I dermatologi lo dicono all'unisono: evitare che i bambini si scottino al sole è la miglior mossa di prevenzione che si possa fare. La pelle, infatti, ha come un hard disk che memorizza i "danni" subiti durante l'infanzia, predisponendo a future malattie. Certo non è facile far rispettare ai più piccoli, vogliosi di giocare sulla spiaggia e di fare il bagno, gli orari giusti. Ecco perché, a venire in aiuto, sono molti accorgimenti: non solo i filtri solari, che sui bambini devono sempre essere altissimi (protezione cinquanta o totale) e riapplicati ogni due ore, ma anche occhiali, cappellini e - perché no - la vecchia cara t-shirt, che scherma i raggi nocivi.
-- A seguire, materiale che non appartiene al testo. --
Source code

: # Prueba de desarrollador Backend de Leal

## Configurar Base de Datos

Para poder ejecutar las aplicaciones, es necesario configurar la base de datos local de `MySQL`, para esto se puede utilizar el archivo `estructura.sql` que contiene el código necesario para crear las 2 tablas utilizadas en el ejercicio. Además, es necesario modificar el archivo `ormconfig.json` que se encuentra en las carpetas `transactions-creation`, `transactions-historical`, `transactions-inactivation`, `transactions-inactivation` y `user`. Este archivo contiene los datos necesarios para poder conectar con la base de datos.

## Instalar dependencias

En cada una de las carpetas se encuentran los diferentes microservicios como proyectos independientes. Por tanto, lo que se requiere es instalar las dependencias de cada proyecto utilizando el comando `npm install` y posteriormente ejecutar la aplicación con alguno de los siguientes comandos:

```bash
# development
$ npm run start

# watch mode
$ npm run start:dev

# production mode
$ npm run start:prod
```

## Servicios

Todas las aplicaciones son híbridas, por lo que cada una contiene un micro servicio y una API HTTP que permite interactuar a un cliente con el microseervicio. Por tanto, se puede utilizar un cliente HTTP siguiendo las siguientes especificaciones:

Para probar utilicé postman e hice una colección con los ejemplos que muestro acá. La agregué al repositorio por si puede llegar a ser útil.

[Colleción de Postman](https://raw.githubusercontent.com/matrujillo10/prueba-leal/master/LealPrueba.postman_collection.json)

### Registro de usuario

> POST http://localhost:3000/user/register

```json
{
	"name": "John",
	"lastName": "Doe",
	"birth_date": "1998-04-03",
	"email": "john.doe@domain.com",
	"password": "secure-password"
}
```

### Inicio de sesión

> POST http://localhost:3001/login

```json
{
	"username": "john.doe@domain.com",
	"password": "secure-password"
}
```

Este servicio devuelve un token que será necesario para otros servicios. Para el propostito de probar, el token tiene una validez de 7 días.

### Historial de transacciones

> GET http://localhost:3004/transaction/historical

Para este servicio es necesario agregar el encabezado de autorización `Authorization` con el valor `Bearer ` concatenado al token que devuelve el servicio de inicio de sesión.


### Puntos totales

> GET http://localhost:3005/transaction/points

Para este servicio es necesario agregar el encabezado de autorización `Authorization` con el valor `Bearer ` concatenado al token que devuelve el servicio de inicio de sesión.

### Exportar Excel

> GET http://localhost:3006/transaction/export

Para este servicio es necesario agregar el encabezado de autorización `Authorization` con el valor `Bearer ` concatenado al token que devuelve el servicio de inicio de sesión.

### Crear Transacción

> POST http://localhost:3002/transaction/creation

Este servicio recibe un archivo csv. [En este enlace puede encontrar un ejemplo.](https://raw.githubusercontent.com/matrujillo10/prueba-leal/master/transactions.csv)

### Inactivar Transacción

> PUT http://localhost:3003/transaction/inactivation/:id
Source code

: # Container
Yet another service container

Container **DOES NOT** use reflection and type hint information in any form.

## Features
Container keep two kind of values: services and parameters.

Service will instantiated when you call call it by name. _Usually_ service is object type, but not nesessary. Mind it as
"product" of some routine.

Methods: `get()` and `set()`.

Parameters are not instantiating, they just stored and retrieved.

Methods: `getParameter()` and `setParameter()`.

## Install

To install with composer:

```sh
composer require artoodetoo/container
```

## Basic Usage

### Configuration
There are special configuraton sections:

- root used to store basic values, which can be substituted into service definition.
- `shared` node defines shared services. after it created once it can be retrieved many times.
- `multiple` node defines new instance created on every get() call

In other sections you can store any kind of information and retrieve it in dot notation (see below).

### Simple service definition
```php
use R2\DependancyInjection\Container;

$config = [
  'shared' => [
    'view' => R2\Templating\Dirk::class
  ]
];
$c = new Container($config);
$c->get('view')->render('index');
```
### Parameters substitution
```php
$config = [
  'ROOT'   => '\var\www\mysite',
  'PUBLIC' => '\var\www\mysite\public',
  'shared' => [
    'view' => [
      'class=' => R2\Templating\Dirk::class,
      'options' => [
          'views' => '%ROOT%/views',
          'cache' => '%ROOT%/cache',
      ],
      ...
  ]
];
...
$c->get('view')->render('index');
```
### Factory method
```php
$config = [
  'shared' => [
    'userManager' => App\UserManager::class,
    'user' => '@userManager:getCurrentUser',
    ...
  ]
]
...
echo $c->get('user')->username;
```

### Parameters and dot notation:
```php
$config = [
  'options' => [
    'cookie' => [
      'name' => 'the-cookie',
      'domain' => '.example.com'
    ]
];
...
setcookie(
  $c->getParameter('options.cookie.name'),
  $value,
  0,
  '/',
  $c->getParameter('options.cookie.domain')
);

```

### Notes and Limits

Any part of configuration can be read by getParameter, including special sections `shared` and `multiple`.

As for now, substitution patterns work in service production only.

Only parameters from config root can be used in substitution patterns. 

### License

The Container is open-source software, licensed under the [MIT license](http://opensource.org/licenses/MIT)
Attenzione ai piccolissimi

Grande attenzione deve essere prestata sotto i due anni di età e soprattutto nei primi sei mesi di vita, quando i bambini - non avendo ancora lo strato corneo completamente sviluppato né la dose di melanina utile a fornire una protezione naturale - non andrebbero affatto esposti al sole e, se tenuti all'ombra, tenuti coperti dagli indumenti.

Come usare le creme solari con i bambini

Le ore centrali della giornata - dalle 11 alle 16 - vanno comunque evitati per non incappare in fastidiosi eritemi, soprattutto se i bimbi hanno un fototipo chiaro. Le creme, oggi disponibili un po' ovunque e in una infinita miriade di soluzioni (lozioni, spray) andrebbero messe senza spalmarle troppo, per evitare che se ne perdano grandi quantità e che, quindi, il fattore protettivo si abbassi. Anche se oggi ne esistono a rapido assorbimento, sarebbe bene che un po' di prodotto rimanesse "visibile" sulla pelle, a dimostrazione che non è stato troppo massaggiato e quindi perso.

Il sole è comunque un amico dei bambini

Dall'altra parte, non va dimenticato, c'è tutto il buono del sole: esposizioni brevi, alle ore indicate, sono un toccasana per i nostri figli, perché fanno produrre all'organismo la famosa vitamina D, rafforzano il sistema immunitario e scheletrico. Insomma, viva il sole, con intelligenza.